**** Exercise data ****

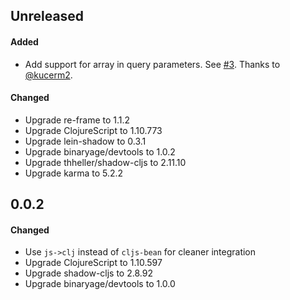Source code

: ## Unreleased

#### Added

- Add support for array in query parameters. See [#3](https://github.com/superstructor/re-frame-fetch-fx/pull/3). Thanks to [@kucerm2](https://github.com/kucerm2).

#### Changed

- Upgrade re-frame to 1.1.2
- Upgrade ClojureScript to 1.10.773
- Upgrade lein-shadow to 0.3.1
- Upgrade binaryage/devtools to 1.0.2
- Upgrade thheller/shadow-cljs to 2.11.10
- Upgrade karma to 5.2.2

## 0.0.2

#### Changed

- Use `js->clj` instead of `cljs-bean` for cleaner integration
- Upgrade ClojureScript to 1.10.597
- Upgrade shadow-cljs to 2.8.92
- Upgrade binaryage/devtools to 1.0.0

****

Task prompt: Would you write out all of the records exactly, omitting the pictures?

Reply to the task:
Source code

: ## Unreleased

#### Added

- Add support for array in query parameters. See [#3](https://github.com/superstructor/re-frame-fetch-fx/pull/3). Thanks to [@kucerm2](https://github.com/kucerm2).

#### Changed

- Upgrade re-frame to 1.1.2
- Upgrade ClojureScript to 1.10.773
- Upgrade lein-shadow to 0.3.1
- Upgrade binaryage/devtools to 1.0.2
- Upgrade thheller/shadow-cljs to 2.11.10
- Upgrade karma to 5.2.2

## 0.0.2

#### Changed

- Use `js->clj` instead of `cljs-bean` for cleaner integration
- Upgrade ClojureScript to 1.10.597
- Upgrade shadow-cljs to 2.8.92
- Upgrade binaryage/devtools to 1.0.0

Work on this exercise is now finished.